Daily Whip Out: "Divisadero Sketch #3"


  If you are coming to the art show at Patinas in Cave Creek on November 9, you will get to meet a legend.

Daily Whip Out: "Flint!"

   Believe me, when I tell you Flint Carney has modeled for a ton of Triple B images over the years and he still rocks.
   And, speaking of rocking the joint, you will need a badge to get in. This is what said badge looks like.

One Stinking Badge from Bell

  And, finally, when it comes to simplifying things, it doesn't take an Einstein to explain that concept. Oh, wait, maybe it does. . .


"If you can't explain it to a six-year-old, you don't understand it yourself."

—Albert Einstein

Monday, October 28, 2024

I Voted, So There

 October 28, 2024

   The newsstand at Walmart in Deming, New Mexico.


   Thanks to Paul Hoylen for sending me this. He swears he didn't move anything. I love it that even Taylor Swift is looking down our way with some admiration.


   I voted yesterday by mail. I think it's safe to say half the country thinks I'm an idiot. Take your pick. Both sides feel the same way. It's depressing, but there you go.

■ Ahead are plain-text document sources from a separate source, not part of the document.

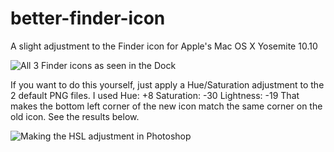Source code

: better-finder-icon
==================

A slight adjustment to the Finder icon for Apple's Mac OS X Yosemite 10.10

![All 3 Finder icons as seen in the Dock](http://i.imgur.com/BCN45ha.png)

If you want to do this yourself, just apply a Hue/Saturation adjustment to the 2 default PNG files. I used Hue: +8 Saturation: -30 Lightness: -19 That makes the bottom left corner of the new icon match the same corner on the old icon. See the results below.

![Making the HSL adjustment in Photoshop](http://i.imgur.com/D6T4jeh.png)
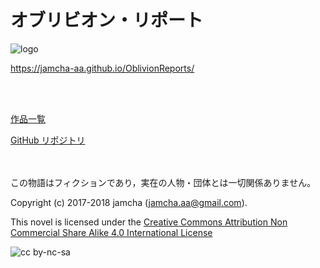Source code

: 

# オブリビオン・リポート

![logo](https://jamcha-aa.github.io/About/img/users/oblivionreports.png)  

<https://jamcha-aa.github.io/OblivionReports/>  

<br>  
<br>  

[作品一覧](https://jamcha-aa.github.io/About/)  

[GitHub リポジトリ](https://github.com/jamcha-aa/OblivionReports)  

<br>  
<br>  
この物語はフィクションであり，実在の人物・団体とは一切関係ありません。  

Copyright (c) 2017-2018 jamcha (jamcha.aa@gmail.com).  

This novel is licensed under the [Creative Commons Attribution Non Commercial Share Alike 4.0 International License](https://creativecommons.org/licenses/by-nc-sa/4.0/deed)  

![cc by-nc-sa](https://i.creativecommons.org/l/by-nc-sa/4.0/88x31.png)  

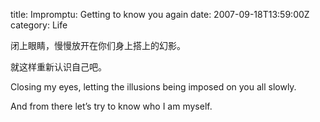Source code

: title: Impromptu: Getting to know you again
date: 2007-09-18T13:59:00Z
category: Life

闭上眼睛，慢慢放开在你们身上搭上的幻影。

就这样重新认识自己吧。

Closing my eyes, letting the illusions being imposed on you all slowly.

And from there let’s try to know who I am myself.
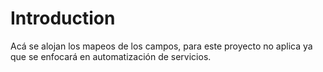 # Introduction
Acá se alojan los mapeos de los campos, para este proyecto no aplica ya que se enfocará en automatización de servicios.
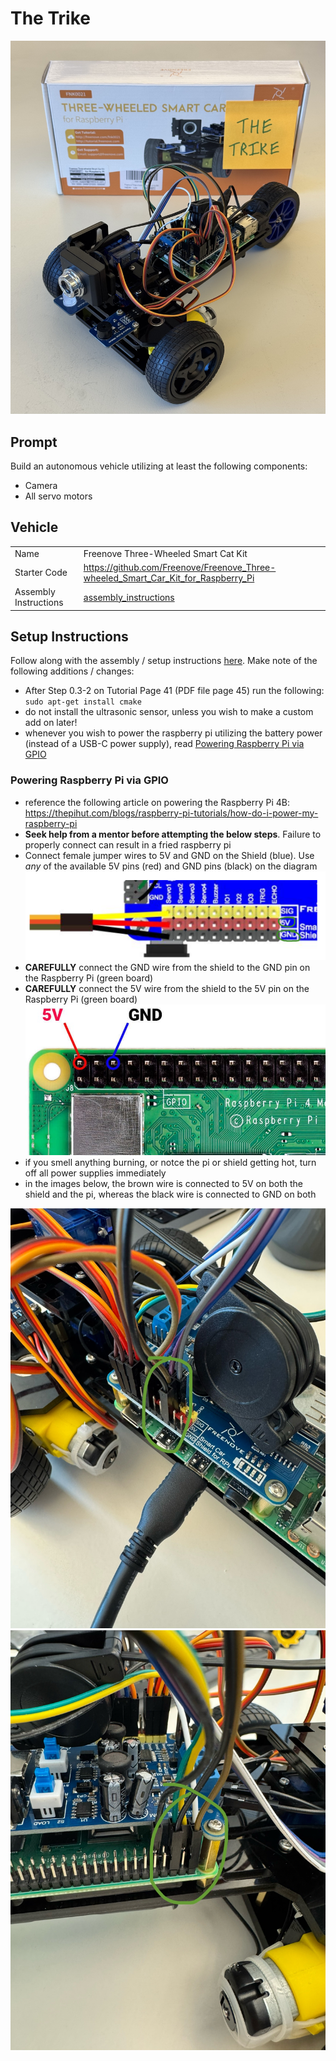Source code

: [assembly_instructions]: https://github.com/Freenove/Freenove_Three-wheeled_Smart_Car_Kit_for_Raspberry_Pi/blob/master/Tutorial.pdf

# The Trike

<img
    src="./static/images/assembled_kits/the_trike.jpg"
    alt="The Trike"
    width="1000"
/>

## Prompt

Build an autonomous vehicle utilizing at least the following components:

- Camera
- All servo motors

## Vehicle

|                       |                                                                                   |
| --------------------- | --------------------------------------------------------------------------------- |
| Name                  | Freenove Three-Wheeled Smart Cat Kit                                              |
| Starter Code          | https://github.com/Freenove/Freenove_Three-wheeled_Smart_Car_Kit_for_Raspberry_Pi |
| Assembly Instructions | [assembly_instructions]                                                           |

## Setup Instructions

Follow along with the assembly / setup instructions [here][assembly_instructions]. Make note of the following additions / changes:

- After Step 0.3-2 on Tutorial Page 41 (PDF file page 45) run the following: `sudo apt-get install cmake`
- do not install the ultrasonic sensor, unless you wish to make a custom add on later!
- whenever you wish to power the raspberry pi utilizing the battery power (instead of a USB-C power supply), read [Powering Raspberry Pi via GPIO](#powering-raspberry-pi-via-gpio)

### Powering Raspberry Pi via GPIO

- reference the following article on powering the Raspberry Pi 4B: https://thepihut.com/blogs/raspberry-pi-tutorials/how-do-i-power-my-raspberry-pi
- **Seek help from a mentor before attempting the below steps**. Failure to properly connect can result in a fried raspberry pi
- Connect female jumper wires to 5V and GND on the Shield (blue). Use _any_ of the available 5V pins (red) and GND pins (black) on the diagram
  ![Shield 5V-GND pinout](<static/images/Shield 5V-GND pinout.png>)
- **CAREFULLY** connect the GND wire from the shield to the GND pin on the Raspberry Pi (green board)
- **CAREFULLY** connect the 5V wire from the shield to the 5V pin on the Raspberry Pi (green board)
  ![Rasperry Pi GPIO 5V-GND pinout](<static/images/Raspberry Pi GPIO 5V-GND pinout.jpg>)
- if you smell anything burning, or notce the pi or shield getting hot, turn off all power supplies immediately
- in the images below, the brown wire is connected to 5V on both the shield and the pi, whereas the black wire is connected to GND on both

![Shield 5V-GND assembly](<static/images/Shield 5V-GND assembly.jpg>)
![Raspberry Pi GPIO 5V-GND assembly](<static/images/Raspberry Pi GPIO 5V-GND assembly.jpg>)
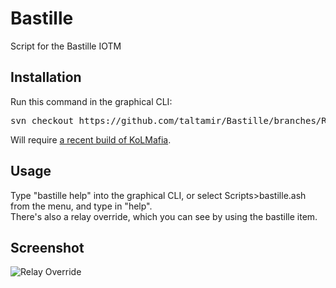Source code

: Bastille
=====
Script for the Bastille IOTM

Installation
----------------
Run this command in the graphical CLI:
<pre>
svn checkout https://github.com/taltamir/Bastille/branches/Release/
</pre>
Will require [a recent build of KoLMafia](http://builds.kolmafia.us/job/Kolmafia/lastSuccessfulBuild/).

Usage
----------------
Type "bastille help" into the graphical CLI, or select Scripts>bastille.ash from the menu, and type in "help".  
There's also a relay override, which you can see by using the bastille item.

Screenshot
----------------  
![Relay Override](https://raw.github.com/Ezandora/Bastille/master/images/bastille.png)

Daily Whip Out: "El Divisadero"


   How's that for a segue?


We Get Mail!

I've been reading True West off and on for decades and just discovered your YouTube page. I love it! I really appreciated your thoughts on the new Netflix Wyatt Earp And The Cowboy War show. Thank you for recommending to the directors that they get big gun historians like Paul Andrew Hutton on the show.  I love his book about Geronimo and the Apache wars. It feels like Hutton has been in every western show like this since the 1990s! Last episode my husband said to me "he looks old" and I said "so do we!"

—Jane Carter, Logan, Utah


For the record, Paul Hutton has appeared as a talking head on 270 TV history shows (including the writing of 15) going back to 1992. And, yes, he is old, but not as old as me!


Paul Hutton, at left, with Davy Crockett
circa 1835, I mean 1985. And that's Fess Parker in the middle who played Davy in the Disney show. And that's David Zucker, at right of the Airplane movies.


"It is striking how much more seriously we are likely nto be taken after we have been dead for a few centuries."

—Alain de Botton, 1969

Sunday, October 27, 2024

Library Love & Dueling Jesse James Covers

 October 27, 2024

   Gave a talk downtown yesterday at the Burton Barr Library to honor Jana Bommersbach.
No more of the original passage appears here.